Assignment:
Beginning with the line that contains "recall, and F1-measure of 66.71\%, 63.01\%", extract each line through the end of the listing below, with no additions or omissions.

Data supplied:

•••••

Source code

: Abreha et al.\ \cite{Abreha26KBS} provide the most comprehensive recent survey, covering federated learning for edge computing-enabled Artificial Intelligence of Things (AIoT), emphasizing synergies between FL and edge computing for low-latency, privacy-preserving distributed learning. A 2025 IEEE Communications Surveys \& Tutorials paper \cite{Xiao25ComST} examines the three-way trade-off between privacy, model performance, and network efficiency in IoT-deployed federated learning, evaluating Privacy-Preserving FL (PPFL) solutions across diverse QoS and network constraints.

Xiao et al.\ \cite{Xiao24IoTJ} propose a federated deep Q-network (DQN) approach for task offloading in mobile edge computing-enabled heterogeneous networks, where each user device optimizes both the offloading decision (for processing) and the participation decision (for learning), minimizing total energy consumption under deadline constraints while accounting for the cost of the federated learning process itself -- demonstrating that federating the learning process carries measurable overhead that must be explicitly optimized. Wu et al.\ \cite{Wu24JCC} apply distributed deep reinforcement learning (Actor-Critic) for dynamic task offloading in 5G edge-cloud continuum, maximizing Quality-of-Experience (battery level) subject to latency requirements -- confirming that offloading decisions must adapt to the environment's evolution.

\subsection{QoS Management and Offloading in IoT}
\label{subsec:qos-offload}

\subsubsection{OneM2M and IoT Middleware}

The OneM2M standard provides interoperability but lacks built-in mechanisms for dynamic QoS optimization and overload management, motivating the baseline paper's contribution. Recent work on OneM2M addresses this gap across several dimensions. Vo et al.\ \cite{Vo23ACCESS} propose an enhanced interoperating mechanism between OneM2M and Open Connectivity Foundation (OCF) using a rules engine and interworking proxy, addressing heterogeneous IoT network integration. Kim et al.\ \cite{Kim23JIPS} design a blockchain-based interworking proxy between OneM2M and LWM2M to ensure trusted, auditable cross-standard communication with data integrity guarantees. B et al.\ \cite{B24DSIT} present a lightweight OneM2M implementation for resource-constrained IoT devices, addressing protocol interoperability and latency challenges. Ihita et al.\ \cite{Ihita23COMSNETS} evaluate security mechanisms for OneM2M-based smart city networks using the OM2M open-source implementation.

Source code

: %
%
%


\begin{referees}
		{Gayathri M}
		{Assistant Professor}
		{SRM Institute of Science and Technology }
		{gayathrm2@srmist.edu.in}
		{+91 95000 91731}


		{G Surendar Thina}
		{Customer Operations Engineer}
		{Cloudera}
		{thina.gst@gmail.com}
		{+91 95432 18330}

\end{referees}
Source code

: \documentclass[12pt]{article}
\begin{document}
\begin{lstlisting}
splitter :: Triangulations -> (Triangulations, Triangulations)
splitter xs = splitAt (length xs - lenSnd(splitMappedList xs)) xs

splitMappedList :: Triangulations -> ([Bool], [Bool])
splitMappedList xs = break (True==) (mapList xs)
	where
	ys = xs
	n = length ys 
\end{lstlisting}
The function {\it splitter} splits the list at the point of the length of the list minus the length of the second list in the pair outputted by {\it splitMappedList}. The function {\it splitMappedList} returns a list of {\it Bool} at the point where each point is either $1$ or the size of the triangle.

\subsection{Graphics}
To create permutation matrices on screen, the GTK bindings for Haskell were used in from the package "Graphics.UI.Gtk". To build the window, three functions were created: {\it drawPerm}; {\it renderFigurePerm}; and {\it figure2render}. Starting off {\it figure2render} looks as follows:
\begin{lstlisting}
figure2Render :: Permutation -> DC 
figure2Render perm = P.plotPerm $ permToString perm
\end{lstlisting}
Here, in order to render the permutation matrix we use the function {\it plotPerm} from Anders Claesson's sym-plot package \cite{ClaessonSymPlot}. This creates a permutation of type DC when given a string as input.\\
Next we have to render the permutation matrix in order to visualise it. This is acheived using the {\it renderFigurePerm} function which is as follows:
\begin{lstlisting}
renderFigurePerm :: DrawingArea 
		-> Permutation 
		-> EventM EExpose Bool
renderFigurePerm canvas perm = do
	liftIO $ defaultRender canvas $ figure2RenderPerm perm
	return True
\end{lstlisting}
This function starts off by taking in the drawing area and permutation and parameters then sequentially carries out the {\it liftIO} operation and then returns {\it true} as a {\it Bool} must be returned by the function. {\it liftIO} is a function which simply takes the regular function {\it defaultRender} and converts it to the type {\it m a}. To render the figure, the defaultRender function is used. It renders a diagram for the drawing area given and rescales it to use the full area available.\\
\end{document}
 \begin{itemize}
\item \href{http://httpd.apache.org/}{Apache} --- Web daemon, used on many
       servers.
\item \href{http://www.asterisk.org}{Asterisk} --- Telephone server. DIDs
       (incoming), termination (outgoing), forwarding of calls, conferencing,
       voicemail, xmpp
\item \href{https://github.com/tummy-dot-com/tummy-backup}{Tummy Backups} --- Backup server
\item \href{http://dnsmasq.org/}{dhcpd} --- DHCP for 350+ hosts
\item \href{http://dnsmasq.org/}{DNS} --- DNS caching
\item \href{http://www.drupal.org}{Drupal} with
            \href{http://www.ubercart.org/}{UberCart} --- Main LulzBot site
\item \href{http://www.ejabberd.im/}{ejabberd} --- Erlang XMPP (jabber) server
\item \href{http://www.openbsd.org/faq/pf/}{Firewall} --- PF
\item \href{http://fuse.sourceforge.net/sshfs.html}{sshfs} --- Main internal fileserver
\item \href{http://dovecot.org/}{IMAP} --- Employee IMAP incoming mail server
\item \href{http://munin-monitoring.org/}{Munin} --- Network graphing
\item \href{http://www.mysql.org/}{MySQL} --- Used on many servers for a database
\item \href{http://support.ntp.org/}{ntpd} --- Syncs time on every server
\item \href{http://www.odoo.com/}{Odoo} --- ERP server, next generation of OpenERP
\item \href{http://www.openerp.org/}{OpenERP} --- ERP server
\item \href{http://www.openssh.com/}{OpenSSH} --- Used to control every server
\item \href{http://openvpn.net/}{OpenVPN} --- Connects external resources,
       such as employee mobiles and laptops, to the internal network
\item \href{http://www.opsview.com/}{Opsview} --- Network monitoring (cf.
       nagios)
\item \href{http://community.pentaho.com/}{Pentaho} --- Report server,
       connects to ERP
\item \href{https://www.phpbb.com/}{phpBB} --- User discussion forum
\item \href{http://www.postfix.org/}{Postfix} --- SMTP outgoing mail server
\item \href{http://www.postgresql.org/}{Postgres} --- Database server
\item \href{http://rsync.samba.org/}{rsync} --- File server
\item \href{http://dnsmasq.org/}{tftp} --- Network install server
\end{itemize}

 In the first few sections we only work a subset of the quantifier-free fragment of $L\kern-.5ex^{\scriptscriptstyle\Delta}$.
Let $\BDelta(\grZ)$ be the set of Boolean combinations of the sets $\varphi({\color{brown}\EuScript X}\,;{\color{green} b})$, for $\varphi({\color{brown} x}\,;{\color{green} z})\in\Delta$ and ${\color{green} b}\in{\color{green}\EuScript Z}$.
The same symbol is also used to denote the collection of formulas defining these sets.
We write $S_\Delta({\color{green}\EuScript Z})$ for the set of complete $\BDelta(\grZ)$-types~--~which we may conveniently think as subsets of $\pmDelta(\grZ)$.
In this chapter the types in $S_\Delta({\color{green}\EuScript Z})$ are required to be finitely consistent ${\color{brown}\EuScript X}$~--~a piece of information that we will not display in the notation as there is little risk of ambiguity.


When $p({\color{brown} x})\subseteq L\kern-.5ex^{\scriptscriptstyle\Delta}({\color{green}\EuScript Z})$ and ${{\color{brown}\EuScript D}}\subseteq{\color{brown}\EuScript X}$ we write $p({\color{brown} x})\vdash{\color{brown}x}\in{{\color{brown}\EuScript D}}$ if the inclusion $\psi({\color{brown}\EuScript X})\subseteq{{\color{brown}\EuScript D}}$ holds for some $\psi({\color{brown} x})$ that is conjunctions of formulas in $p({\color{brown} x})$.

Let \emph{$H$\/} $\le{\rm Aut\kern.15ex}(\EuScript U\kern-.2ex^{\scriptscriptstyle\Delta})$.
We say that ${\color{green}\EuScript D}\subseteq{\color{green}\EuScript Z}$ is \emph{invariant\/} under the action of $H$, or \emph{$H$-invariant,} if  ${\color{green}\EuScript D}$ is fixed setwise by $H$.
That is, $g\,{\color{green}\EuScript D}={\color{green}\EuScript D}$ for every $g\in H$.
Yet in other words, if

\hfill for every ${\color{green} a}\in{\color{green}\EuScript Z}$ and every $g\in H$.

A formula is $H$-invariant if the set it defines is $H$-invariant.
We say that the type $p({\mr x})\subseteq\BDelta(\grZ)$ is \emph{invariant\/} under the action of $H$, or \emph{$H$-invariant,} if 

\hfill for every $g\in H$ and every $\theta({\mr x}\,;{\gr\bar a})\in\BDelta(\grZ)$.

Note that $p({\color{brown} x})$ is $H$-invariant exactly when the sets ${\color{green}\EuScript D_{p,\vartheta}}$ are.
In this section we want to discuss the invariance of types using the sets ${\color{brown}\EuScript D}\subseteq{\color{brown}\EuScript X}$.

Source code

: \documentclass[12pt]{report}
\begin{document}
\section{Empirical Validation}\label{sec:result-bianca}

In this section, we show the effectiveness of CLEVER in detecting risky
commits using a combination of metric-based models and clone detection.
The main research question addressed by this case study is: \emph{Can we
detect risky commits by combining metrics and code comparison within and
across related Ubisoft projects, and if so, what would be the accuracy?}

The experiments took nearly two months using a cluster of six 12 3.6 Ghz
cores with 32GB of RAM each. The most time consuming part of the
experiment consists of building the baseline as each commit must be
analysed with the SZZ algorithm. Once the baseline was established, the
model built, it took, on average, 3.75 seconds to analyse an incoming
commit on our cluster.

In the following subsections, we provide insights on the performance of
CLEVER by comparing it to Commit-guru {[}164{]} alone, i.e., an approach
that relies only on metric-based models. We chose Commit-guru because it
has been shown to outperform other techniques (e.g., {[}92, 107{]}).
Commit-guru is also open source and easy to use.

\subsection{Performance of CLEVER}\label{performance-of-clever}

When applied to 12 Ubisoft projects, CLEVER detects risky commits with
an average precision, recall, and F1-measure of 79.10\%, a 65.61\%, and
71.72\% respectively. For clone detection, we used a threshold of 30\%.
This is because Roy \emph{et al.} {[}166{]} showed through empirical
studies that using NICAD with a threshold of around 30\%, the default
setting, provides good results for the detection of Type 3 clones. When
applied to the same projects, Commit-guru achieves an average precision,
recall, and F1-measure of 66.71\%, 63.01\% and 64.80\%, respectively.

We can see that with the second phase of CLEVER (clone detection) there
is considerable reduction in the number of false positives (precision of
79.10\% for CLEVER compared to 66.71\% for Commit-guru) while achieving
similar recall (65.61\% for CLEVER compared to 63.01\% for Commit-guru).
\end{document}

•••••

The answer:
recall, and F1-measure of 66.71\%, 63.01\% and 64.80\%, respectively.

We can see that with the second phase of CLEVER (clone detection) there
is considerable reduction in the number of false positives (precision of
79.10\% for CLEVER compared to 66.71\% for Commit-guru) while achieving
similar recall (65.61\% for CLEVER compared to 63.01\% for Commit-guru).
\end{document}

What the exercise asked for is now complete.